Document images with source code:

-=-=-=-=-

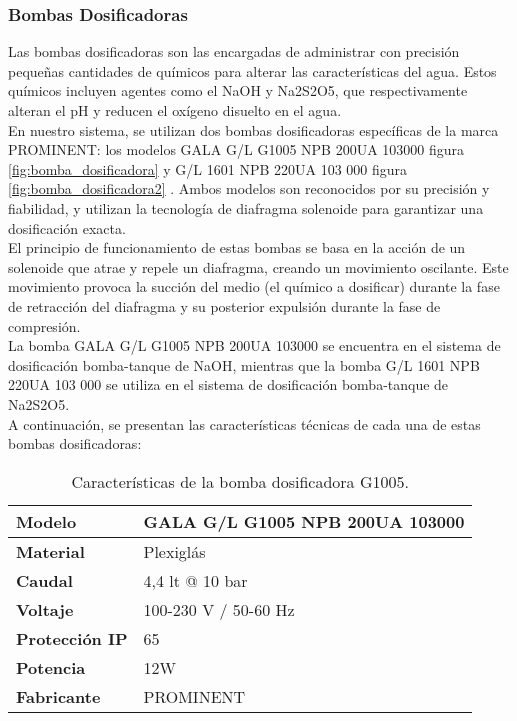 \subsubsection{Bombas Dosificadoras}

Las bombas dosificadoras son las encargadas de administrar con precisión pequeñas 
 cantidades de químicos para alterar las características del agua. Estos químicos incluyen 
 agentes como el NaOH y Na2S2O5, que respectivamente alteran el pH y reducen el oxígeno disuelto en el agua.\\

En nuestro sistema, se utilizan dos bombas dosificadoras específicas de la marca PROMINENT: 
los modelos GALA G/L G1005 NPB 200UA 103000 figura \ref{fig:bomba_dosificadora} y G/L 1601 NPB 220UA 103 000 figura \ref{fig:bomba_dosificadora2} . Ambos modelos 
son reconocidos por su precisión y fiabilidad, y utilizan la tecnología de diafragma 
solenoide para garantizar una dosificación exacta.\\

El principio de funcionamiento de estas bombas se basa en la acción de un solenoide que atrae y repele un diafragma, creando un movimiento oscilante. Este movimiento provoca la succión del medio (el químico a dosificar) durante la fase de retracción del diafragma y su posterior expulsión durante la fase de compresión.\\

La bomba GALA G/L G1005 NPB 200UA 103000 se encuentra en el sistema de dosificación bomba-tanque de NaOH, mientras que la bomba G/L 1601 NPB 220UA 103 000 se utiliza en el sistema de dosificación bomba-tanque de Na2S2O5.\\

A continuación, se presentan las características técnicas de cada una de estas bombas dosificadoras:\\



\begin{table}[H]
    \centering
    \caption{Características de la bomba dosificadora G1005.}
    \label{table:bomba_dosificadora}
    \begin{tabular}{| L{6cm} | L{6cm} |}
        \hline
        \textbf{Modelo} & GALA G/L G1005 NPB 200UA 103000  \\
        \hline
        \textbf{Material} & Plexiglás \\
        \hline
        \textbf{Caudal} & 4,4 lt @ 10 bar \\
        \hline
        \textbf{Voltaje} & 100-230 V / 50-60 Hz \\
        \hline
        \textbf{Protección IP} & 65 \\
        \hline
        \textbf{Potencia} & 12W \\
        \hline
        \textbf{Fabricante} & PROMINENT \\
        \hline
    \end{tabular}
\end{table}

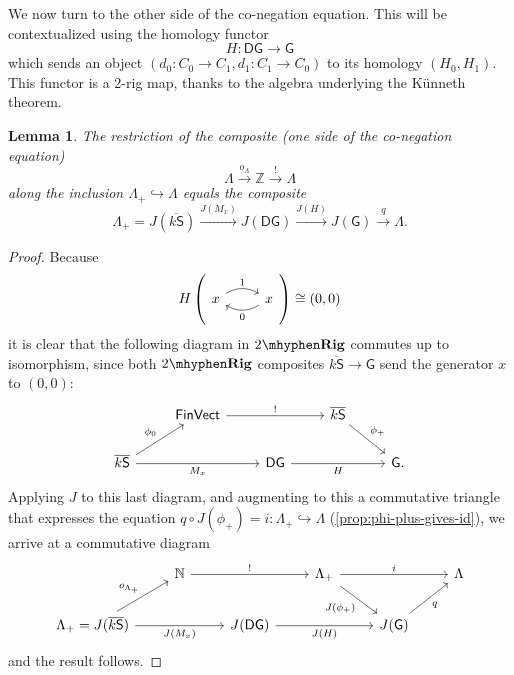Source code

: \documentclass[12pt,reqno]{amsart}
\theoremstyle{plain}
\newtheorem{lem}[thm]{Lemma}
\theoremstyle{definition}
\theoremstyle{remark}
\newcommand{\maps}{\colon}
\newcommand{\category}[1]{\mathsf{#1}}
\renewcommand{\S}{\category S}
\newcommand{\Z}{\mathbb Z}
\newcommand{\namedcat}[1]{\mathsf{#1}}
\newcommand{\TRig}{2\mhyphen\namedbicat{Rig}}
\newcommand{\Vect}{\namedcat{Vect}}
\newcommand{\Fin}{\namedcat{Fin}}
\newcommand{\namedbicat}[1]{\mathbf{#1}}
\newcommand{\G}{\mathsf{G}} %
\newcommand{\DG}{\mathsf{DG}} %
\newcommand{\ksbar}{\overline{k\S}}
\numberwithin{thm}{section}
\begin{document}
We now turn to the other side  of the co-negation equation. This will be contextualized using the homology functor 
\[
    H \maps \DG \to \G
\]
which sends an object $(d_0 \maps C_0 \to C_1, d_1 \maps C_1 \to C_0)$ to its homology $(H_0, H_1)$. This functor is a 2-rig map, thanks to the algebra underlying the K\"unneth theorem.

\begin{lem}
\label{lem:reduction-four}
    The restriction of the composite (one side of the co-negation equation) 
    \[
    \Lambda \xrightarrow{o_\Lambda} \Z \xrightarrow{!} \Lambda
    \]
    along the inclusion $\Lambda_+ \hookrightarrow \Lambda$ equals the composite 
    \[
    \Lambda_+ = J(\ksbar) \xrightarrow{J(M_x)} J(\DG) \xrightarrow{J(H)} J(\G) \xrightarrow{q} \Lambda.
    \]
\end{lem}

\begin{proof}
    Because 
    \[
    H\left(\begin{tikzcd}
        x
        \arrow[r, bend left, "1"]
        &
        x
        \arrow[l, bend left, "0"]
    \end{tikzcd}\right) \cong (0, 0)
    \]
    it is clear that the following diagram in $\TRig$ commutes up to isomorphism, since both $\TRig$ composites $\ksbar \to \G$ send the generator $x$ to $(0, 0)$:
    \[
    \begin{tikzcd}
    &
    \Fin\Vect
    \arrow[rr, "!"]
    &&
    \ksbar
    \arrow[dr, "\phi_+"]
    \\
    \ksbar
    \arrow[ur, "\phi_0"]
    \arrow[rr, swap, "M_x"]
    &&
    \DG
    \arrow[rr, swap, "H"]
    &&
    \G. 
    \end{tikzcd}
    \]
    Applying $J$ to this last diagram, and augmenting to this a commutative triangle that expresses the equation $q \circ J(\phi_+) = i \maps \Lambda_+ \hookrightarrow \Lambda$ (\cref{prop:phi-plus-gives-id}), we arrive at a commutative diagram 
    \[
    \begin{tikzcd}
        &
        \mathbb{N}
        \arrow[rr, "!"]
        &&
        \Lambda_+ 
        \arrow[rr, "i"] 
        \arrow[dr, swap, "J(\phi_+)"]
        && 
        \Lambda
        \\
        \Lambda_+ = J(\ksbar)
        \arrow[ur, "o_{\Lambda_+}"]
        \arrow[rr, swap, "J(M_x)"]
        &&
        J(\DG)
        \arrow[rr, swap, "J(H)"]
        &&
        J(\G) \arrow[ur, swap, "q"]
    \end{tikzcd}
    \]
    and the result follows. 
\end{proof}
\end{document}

-=-=-=-=-

What the task requires: Your task is to restate, word for word, only those lines above that fall between the line holding "agentes como el" and the line holding "En nuestro sistema, se", inclusive.

Exercise result:
 agentes como el NaOH y Na2S2O5, que respectivamente alteran el pH y reducen el oxígeno disuelto en el agua.\\

En nuestro sistema, se utilizan dos bombas dosificadoras específicas de la marca PROMINENT: 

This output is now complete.